--- START ---

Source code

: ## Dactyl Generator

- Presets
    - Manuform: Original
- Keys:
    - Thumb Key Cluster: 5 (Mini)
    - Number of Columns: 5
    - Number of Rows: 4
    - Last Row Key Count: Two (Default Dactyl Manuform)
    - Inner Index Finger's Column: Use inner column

--- END ---

■ **Exercise**
Repeat exactly, and only, the lines from the line containing "- Number of Rows: 4" through the last line of the records above, both included.

■ **Solution**
    - Number of Rows: 4
    - Last Row Key Count: Two (Default Dactyl Manuform)
    - Inner Index Finger's Column: Use inner column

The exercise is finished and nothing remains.